Gun offenders in Chicago

IS THERE A CONVICTED GUN OFFENDER ON YOUR BLOCK?


You can check whether anyone convicted of gun crimes lives on your street or in your neighborhood by going to the Chicago Police Department’s website at https://gis.chicagopolice.org/ and searching ClearMap, which displays icons of blue handguns for each registered gun offender on a map of the city.

The biggest clusters of registered gun offenders are on the West Side and the South Side, particularly in Austin and Englewood.


Lightfoot’s administration isn’t alone in not prosecuting gun-registry violations. The city’s lawyers weren’t prosecuting these case under her predecessor, either, court records show. A sampling of gun-registry arrests in January 2018, during Emanuel’s last year as mayor, shows those cases also were dismissed at the request of the city’s attorneys.

Even though the city rarely prosecutes gun-offender registry violations, the Chicago Police Department says it remains committed to enforcing the ordinance.

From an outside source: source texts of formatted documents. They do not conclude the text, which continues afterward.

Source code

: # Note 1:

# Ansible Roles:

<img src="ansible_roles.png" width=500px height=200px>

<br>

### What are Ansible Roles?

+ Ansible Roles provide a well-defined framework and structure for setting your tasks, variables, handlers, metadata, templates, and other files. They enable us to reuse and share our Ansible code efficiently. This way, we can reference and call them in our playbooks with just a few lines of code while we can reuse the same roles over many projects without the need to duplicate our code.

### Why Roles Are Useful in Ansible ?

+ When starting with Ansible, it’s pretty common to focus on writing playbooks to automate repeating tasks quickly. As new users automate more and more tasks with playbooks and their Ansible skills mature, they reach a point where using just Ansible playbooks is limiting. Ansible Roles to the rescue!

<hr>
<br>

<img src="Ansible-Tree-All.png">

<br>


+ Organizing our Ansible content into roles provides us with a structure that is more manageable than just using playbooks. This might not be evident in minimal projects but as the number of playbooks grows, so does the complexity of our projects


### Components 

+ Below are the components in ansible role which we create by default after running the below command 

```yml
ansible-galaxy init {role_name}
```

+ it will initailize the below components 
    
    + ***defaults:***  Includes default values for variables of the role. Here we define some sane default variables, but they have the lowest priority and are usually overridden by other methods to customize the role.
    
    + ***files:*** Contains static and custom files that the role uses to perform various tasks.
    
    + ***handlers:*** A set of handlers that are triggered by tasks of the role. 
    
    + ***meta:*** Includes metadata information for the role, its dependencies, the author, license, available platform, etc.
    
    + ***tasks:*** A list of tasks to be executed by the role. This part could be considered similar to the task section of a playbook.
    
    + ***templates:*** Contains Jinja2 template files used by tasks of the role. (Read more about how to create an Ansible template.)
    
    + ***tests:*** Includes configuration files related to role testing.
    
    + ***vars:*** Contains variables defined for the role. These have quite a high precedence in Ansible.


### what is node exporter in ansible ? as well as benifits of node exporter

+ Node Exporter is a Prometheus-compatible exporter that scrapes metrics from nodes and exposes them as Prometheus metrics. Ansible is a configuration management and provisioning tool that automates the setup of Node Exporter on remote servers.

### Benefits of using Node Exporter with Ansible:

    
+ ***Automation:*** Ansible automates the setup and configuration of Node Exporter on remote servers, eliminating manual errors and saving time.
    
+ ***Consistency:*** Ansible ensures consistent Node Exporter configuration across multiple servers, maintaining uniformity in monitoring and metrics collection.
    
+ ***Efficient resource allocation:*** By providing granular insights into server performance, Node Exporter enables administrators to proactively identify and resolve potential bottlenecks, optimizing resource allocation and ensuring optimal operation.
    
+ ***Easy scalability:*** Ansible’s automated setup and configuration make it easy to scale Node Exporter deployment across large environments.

A team of 18 officers is responsible for maintaining the gun-offender registry and a separate sex-offender registry.

“The Chicago Police Department’s gun-offender registry continues to be a valuable resource for the safety of our officers and the community,” says Margaret Huynh, a spokeswoman for the department.

She declined to comment on whether police officials are frustrated with the city’s lack of prosecutions for gun-offender registry violations.

Court records show police officers typically arrest people for gun-offender registry violations when they come in contact with them for other offenses, mostly for minor things like traffic infractions.

The number of misdemeanor arrests for violations of the gun-offender registration ordinance has risen steadily — from 290 in 2017 to 315 in 2018 and 495 in 2019. But last year, during the pandemic, the number of arrests for those violations fell to 225.